L'art.51 aidera t-il les professionnels de santé à trouver les pratiques les plus efficientes en télésanté ? (2)

Nous abordons ici la deuxième partie du thème consacré à l'art. 51 en télésanté. Nous évoquons les expérimentations attendues de télésurveillance médicale. Comme dans le précédent billet, il n'est pas question d'être exhaustif sur les solutions attendues, mais d'en illustrer certaines qui demandent des organisations professionnelles innovantes qui mériteraient d'être évaluées avec de nouveaux modes de financement.

La télésurveillance médicale

Le programme ETAPES a promu une organisation et un financement innovants.
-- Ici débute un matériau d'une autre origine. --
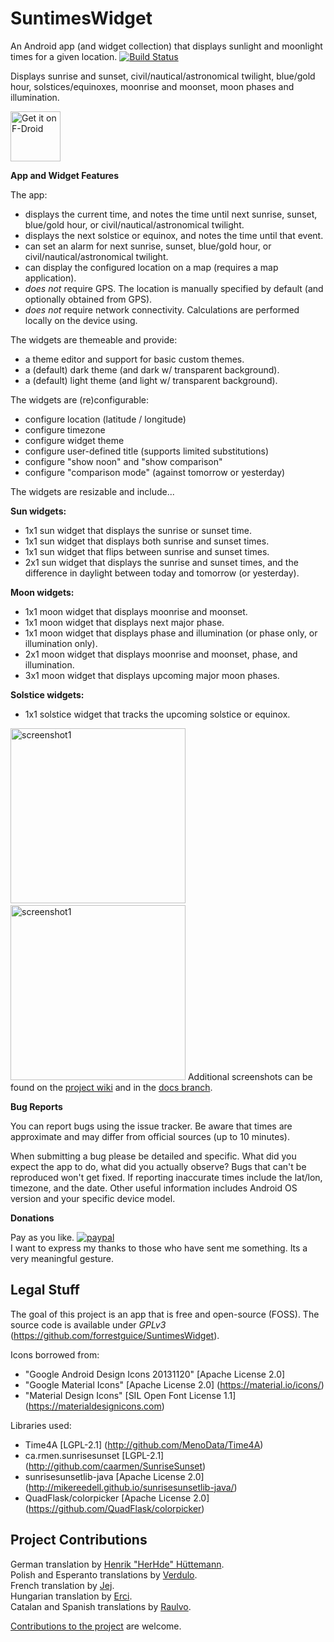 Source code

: # SuntimesWidget
An Android app (and widget collection) that displays sunlight and moonlight times for a given location. 
[![Build Status](https://travis-ci.org/forrestguice/SuntimesWidget.svg?branch=master)](https://travis-ci.org/forrestguice/SuntimesWidget)

Displays sunrise and sunset, civil/nautical/astronomical twilight, blue/gold hour, solstices/equinoxes, moonrise and moonset, moon phases and illumination. 

<a href="https://f-droid.org/repository/browse/?fdid=com.forrestguice.suntimeswidget" target="_blank">
<img src="https://f-droid.org/badge/get-it-on.png" alt="Get it on F-Droid" height="80"/></a>

**App and Widget Features**

The app:
* displays the current time, and notes the time until next sunrise, sunset, blue/gold hour, or civil/nautical/astronomical twilight.
* displays the next solstice or equinox, and notes the time until that event.
* can set an alarm for next sunrise, sunset, blue/gold hour, or civil/nautical/astronomical twilight.
* can display the configured location on a map (requires a map application).
* *does not* require GPS. The location is manually specified by default (and optionally obtained from GPS).
* *does not* require network connectivity. Calculations are performed locally on the device using.

The widgets are themeable and provide:
* a theme editor and support for basic custom themes.
* a (default) dark theme (and dark w/ transparent background).
* a (default) light theme (and light w/ transparent background).

The widgets are (re)configurable:
* configure location (latitude / longitude)
* configure timezone
* configure widget theme
* configure user-defined title (supports limited substitutions)
* configure "show noon" and "show comparison"
* configure "comparison mode" (against tomorrow or yesterday)

The widgets are resizable and include...

**Sun widgets:**
* 1x1 sun widget that displays the sunrise or sunset time.
* 1x1 sun widget that displays both sunrise and sunset times.
* 1x1 sun widget that flips between sunrise and sunset times.
* 2x1 sun widget that displays the sunrise and sunset times, and the difference in daylight between today and tomorrow (or yesterday).

**Moon widgets:**
* 1x1 moon widget that displays moonrise and moonset.
* 1x1 moon widget that displays next major phase.
* 1x1 moon widget that displays phase and illumination (or phase only, or illumination only).
* 2x1 moon widget that displays moonrise and moonset, phase, and illumination.
* 3x1 moon widget that displays upcoming major moon phases.

**Solstice widgets:**
* 1x1 solstice widget that tracks the upcoming solstice or equinox.

<img alt="screenshot1" src='https://github.com/forrestguice/SuntimesWidget/blob/docs/doc/screenshots/v0.7.0/en/activity-main0-dark.png' width="280px" />&nbsp;<img alt="screenshot1" src='https://github.com/forrestguice/SuntimesWidget/blob/docs/doc/screenshots/v0.7.0/en/activity-main0-light.png' width="280px" />
Additional screenshots can be found on the <a href="https://github.com/forrestguice/SuntimesWidget/wiki/Screenshots">project wiki</a> and in the <a href="https://github.com/forrestguice/SuntimesWidget/tree/docs/doc/screenshots">docs branch</a>.

**Bug Reports**

You can report bugs using the issue tracker. Be aware that times are approximate and may differ from official sources (up to 10 minutes).

When submitting a bug please be detailed and specific. What did you expect the app to do, what did you actually observe? Bugs that can't be reproduced won't get fixed. If reporting inaccurate times include the lat/lon, timezone, and the date. Other useful information includes Android OS version and your specific device model.

**Donations**

Pay as you like. [![paypal](https://www.paypalobjects.com/webstatic/en_US/i/btn/png/silver-rect-paypal-26px.png)](https://www.paypal.com/cgi-bin/webscr?cmd=_s-xclick&hosted_button_id=NZJ5FJBCKY6K2)
<br />I want to express my thanks to those who have sent me something. Its a very meaningful gesture.

## Legal Stuff

The goal of this project is an app that is free and open-source (FOSS). The source code is available under *GPLv3* (https://github.com/forrestguice/SuntimesWidget).

Icons borrowed from:
* "Google Android Design Icons 20131120" [Apache License 2.0]
* "Google Material Icons" [Apache License 2.0] (https://material.io/icons/)
* "Material Design Icons" [SIL Open Font License 1.1] (https://materialdesignicons.com)

Libraries used:
* Time4A [LGPL-2.1] (http://github.com/MenoData/Time4A) 
* ca.rmen.sunrisesunset [LGPL-2.1] (http://github.com/caarmen/SunriseSunset)
* sunrisesunsetlib-java [Apache License 2.0] (http://mikereedell.github.io/sunrisesunsetlib-java/) 
* QuadFlask/colorpicker [Apache License 2.0] (https://github.com/QuadFlask/colorpicker) 

## Project Contributions

German translation by <u>Henrik "HerHde" Hüttemann</u>.<br/>
Polish and Esperanto translations by <u>Verdulo</u>.<br/>
French translation by <u>Jej</u>.<br/>
Hungarian translation by <u>Erci</u>.<br/>
Catalan and Spanish translations by <u><a href="https://github.com/Raulvo">Raulvo</a></u>.

[Contributions to the project](CONTRIBUTING.md) are welcome.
L'évaluation est attendue pour septembre 2021. (http://www.telemedaction.org/432585384) Le récent rapport HAS qui a fait un état des lieux de la télésurveillance médicale à travers la littérature internationale conclut à une tendance positive de cette pratique sur le plan de l'efficience des soins (http://www.telemedaction.org/448316348)

Plusieurs projets de télésurveillance médicale sont déjà en cours d'expérimentation dans le cadre de l'art.51. C'est heureux car cette pratique ne fera que se développer dans les prochaines années. Il y a de nombreux sujets à explorer, comme l'organisation de la télésurveillance de patients atteints de maladies chroniques par les médecins de soin primaire avec l'aide éventuelle des IPA spécialisés dans le suivi de ces patients ou la télésurveillance des patients transplantés par une organisation au plus proche du domicile pour éviter aux patients de trop longs déplacements aux centres universitaires de greffe. Les solutions numériques actuelles correspondent à des dispositifs médicaux (DM) ayant des niveaux de fiabilité et de sécurité validés par la HAS.

Une première étape d'usage de la télésurveillance médicale était nécessaire dans le cadre d'une recherche clinique conduite par les médecins spécialistes, souvent hospitaliers, il faudra cependant sortir de la télésurveillance par pathologie chronique et envisager des DM de télésuivi plus "universels" si on souhaite que les médecins de soin primaire s'impliquent dans cette nouvelle forme de pratique médicale. Ils devront dépister une menace de décompensation d'une ou de plusieurs maladies chroniques chez des patients âgés. Souvent l'aggravation de l'une entraîne l'aggravation des autres. Des indicateurs cliniques robustes et pertinents devront être utilisés.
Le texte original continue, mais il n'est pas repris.